··· DATASET EXCERPTS ···

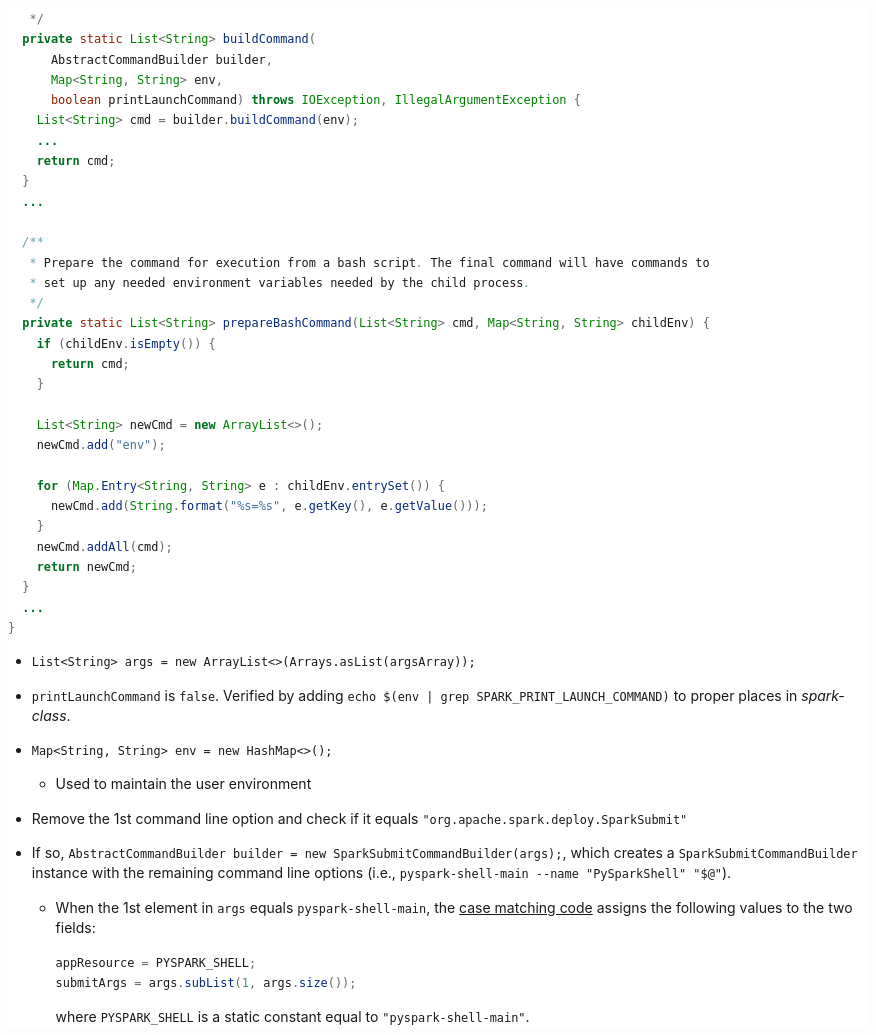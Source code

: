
 ```java
   */
  private static List<String> buildCommand(
      AbstractCommandBuilder builder,
      Map<String, String> env,
      boolean printLaunchCommand) throws IOException, IllegalArgumentException {
    List<String> cmd = builder.buildCommand(env);
    ...
    return cmd;
  }
  ...

  /**
   * Prepare the command for execution from a bash script. The final command will have commands to
   * set up any needed environment variables needed by the child process.
   */
  private static List<String> prepareBashCommand(List<String> cmd, Map<String, String> childEnv) {
    if (childEnv.isEmpty()) {
      return cmd;
    }

    List<String> newCmd = new ArrayList<>();
    newCmd.add("env");

    for (Map.Entry<String, String> e : childEnv.entrySet()) {
      newCmd.add(String.format("%s=%s", e.getKey(), e.getValue()));
    }
    newCmd.addAll(cmd);
    return newCmd;
  }
  ...
}
```

- `List<String> args = new ArrayList<>(Arrays.asList(argsArray));`

-  `printLaunchCommand` is `false`. Verified by adding `echo $(env | grep SPARK_PRINT_LAUNCH_COMMAND)` to proper places in  *spark-class*.
  
- `Map<String, String> env = new HashMap<>();`
    
    -  Used to maintain the user environment 

- Remove the 1st command line option and check if it equals `"org.apache.spark.deploy.SparkSubmit"`


- If so, `AbstractCommandBuilder builder = new SparkSubmitCommandBuilder(args);`, which creates a `SparkSubmitCommandBuilder` instance with the remaining command line options (i.e., `pyspark-shell-main --name "PySparkShell" "$@"`).

  - When the 1st element in `args` equals `pyspark-shell-main`, the [case matching code](https://github.com/apache/spark/blob/master/launcher/src/main/java/org/apache/spark/launcher/SparkSubmitCommandBuilder.java#L131C9-L147C8) assigns the following values to the two fields:
    ```java
    appResource = PYSPARK_SHELL;
    submitArgs = args.subList(1, args.size());
    ```
    where `PYSPARK_SHELL` is a static constant equal to `"pyspark-shell-main"`.
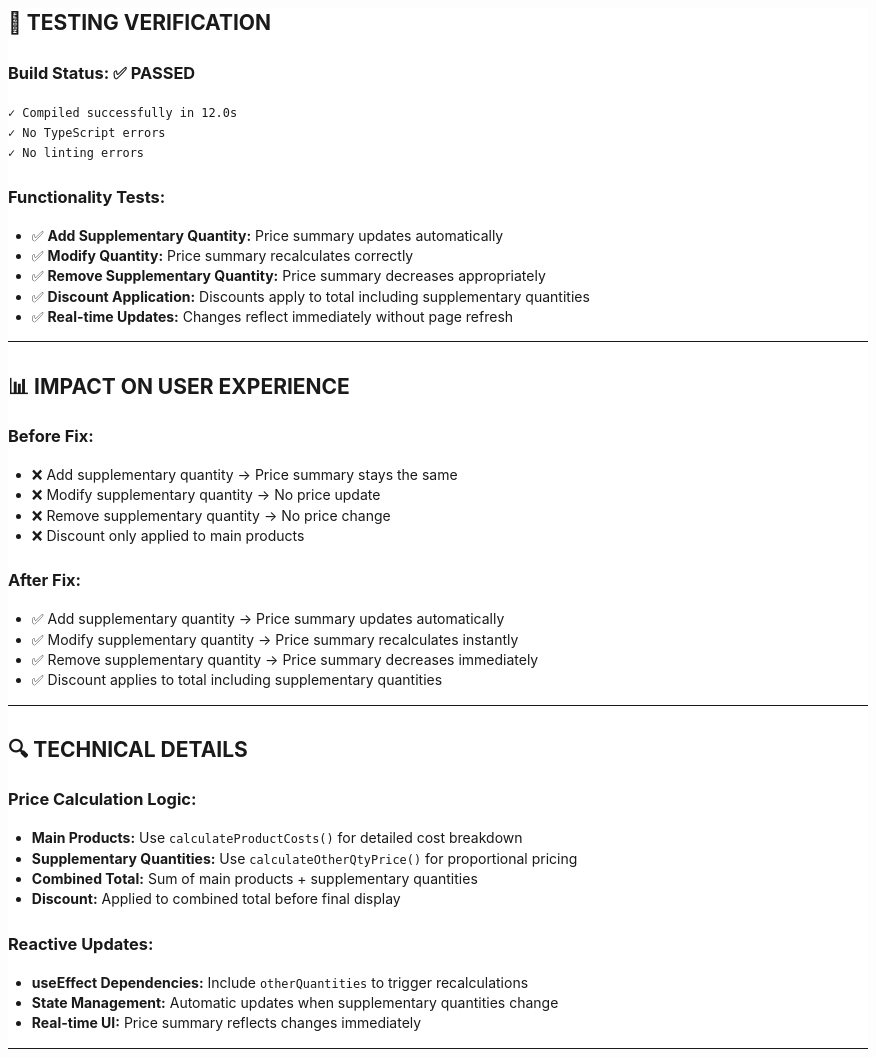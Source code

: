 
## 🧪 **TESTING VERIFICATION**

### **Build Status:** ✅ **PASSED**
```bash
✓ Compiled successfully in 12.0s
✓ No TypeScript errors
✓ No linting errors
```

### **Functionality Tests:**
- ✅ **Add Supplementary Quantity:** Price summary updates automatically
- ✅ **Modify Quantity:** Price summary recalculates correctly
- ✅ **Remove Supplementary Quantity:** Price summary decreases appropriately
- ✅ **Discount Application:** Discounts apply to total including supplementary quantities
- ✅ **Real-time Updates:** Changes reflect immediately without page refresh

---

## 📊 **IMPACT ON USER EXPERIENCE**

### **Before Fix:**
- ❌ Add supplementary quantity → Price summary stays the same
- ❌ Modify supplementary quantity → No price update
- ❌ Remove supplementary quantity → No price change
- ❌ Discount only applied to main products

### **After Fix:**
- ✅ Add supplementary quantity → Price summary updates automatically
- ✅ Modify supplementary quantity → Price summary recalculates instantly
- ✅ Remove supplementary quantity → Price summary decreases immediately
- ✅ Discount applies to total including supplementary quantities

---

## 🔍 **TECHNICAL DETAILS**

### **Price Calculation Logic:**
- **Main Products:** Use `calculateProductCosts()` for detailed cost breakdown
- **Supplementary Quantities:** Use `calculateOtherQtyPrice()` for proportional pricing
- **Combined Total:** Sum of main products + supplementary quantities
- **Discount:** Applied to combined total before final display

### **Reactive Updates:**
- **useEffect Dependencies:** Include `otherQuantities` to trigger recalculations
- **State Management:** Automatic updates when supplementary quantities change
- **Real-time UI:** Price summary reflects changes immediately

---
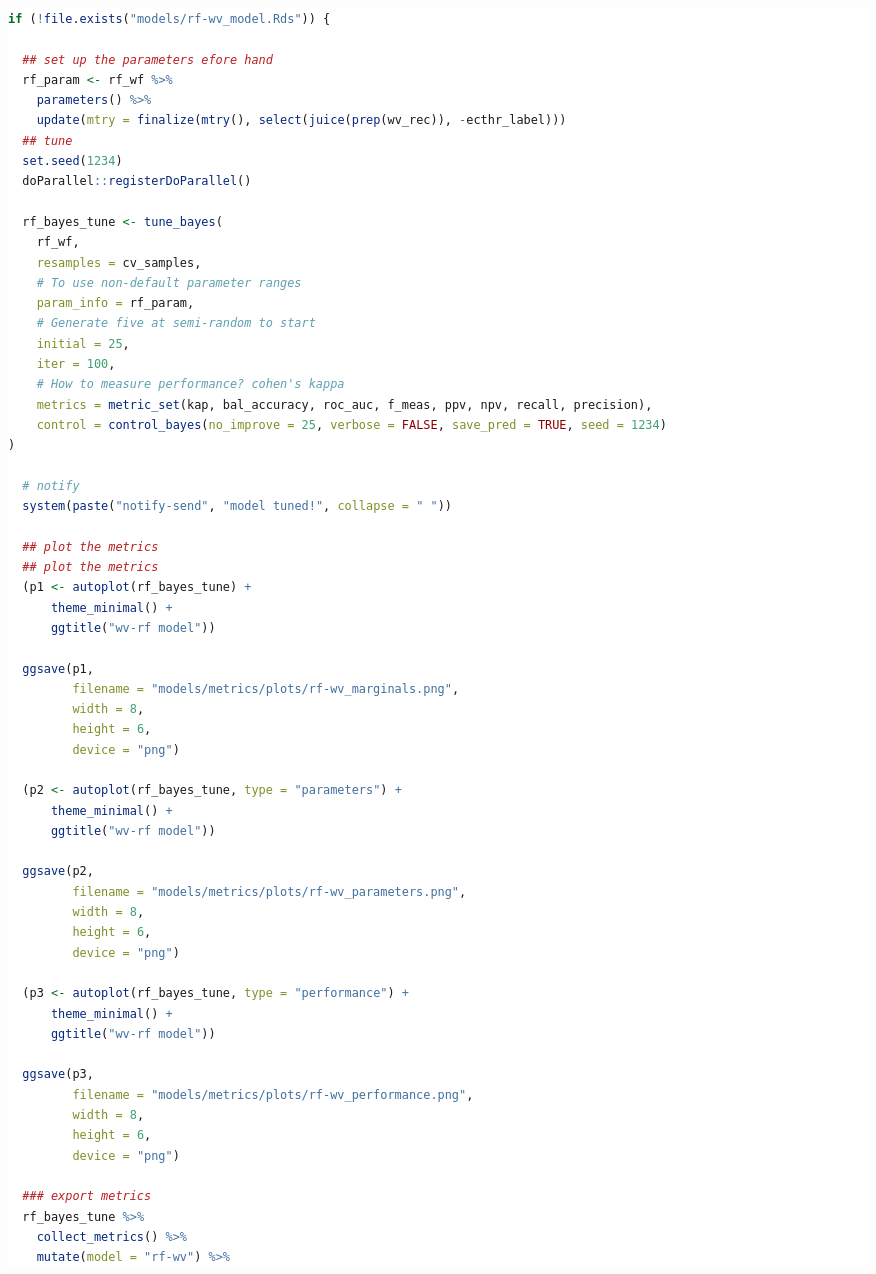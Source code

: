 

```r
if (!file.exists("models/rf-wv_model.Rds")) {
  
  ## set up the parameters efore hand
  rf_param <- rf_wf %>%
    parameters() %>%
    update(mtry = finalize(mtry(), select(juice(prep(wv_rec)), -ecthr_label)))
  ## tune
  set.seed(1234)
  doParallel::registerDoParallel()
  
  rf_bayes_tune <- tune_bayes(
    rf_wf,
    resamples = cv_samples,
    # To use non-default parameter ranges
    param_info = rf_param,
    # Generate five at semi-random to start
    initial = 25,
    iter = 100,
    # How to measure performance? cohen's kappa
    metrics = metric_set(kap, bal_accuracy, roc_auc, f_meas, ppv, npv, recall, precision),
    control = control_bayes(no_improve = 25, verbose = FALSE, save_pred = TRUE, seed = 1234)
)

  # notify
  system(paste("notify-send", "model tuned!", collapse = " "))
    
  ## plot the metrics
  ## plot the metrics
  (p1 <- autoplot(rf_bayes_tune) +
      theme_minimal() + 
      ggtitle("wv-rf model"))
  
  ggsave(p1, 
         filename = "models/metrics/plots/rf-wv_marginals.png",
         width = 8,
         height = 6,
         device = "png")
  
  (p2 <- autoplot(rf_bayes_tune, type = "parameters") +
      theme_minimal() + 
      ggtitle("wv-rf model"))
  
  ggsave(p2, 
         filename = "models/metrics/plots/rf-wv_parameters.png",
         width = 8,
         height = 6,
         device = "png")
  
  (p3 <- autoplot(rf_bayes_tune, type = "performance") +
      theme_minimal() + 
      ggtitle("wv-rf model"))
  
  ggsave(p3, 
         filename = "models/metrics/plots/rf-wv_performance.png",
         width = 8,
         height = 6,
         device = "png")
  
  ### export metrics
  rf_bayes_tune %>%
    collect_metrics() %>%
    mutate(model = "rf-wv") %>%
```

···

WORK INSTRUCTION:
Copy each line above that contains the string "static".

SOLUTION BELOW:
  private static List<String> buildCommand(
  private static List<String> prepareBashCommand(List<String> cmd, Map<String, String> childEnv) {
    where `PYSPARK_SHELL` is a static constant equal to `"pyspark-shell-main"`.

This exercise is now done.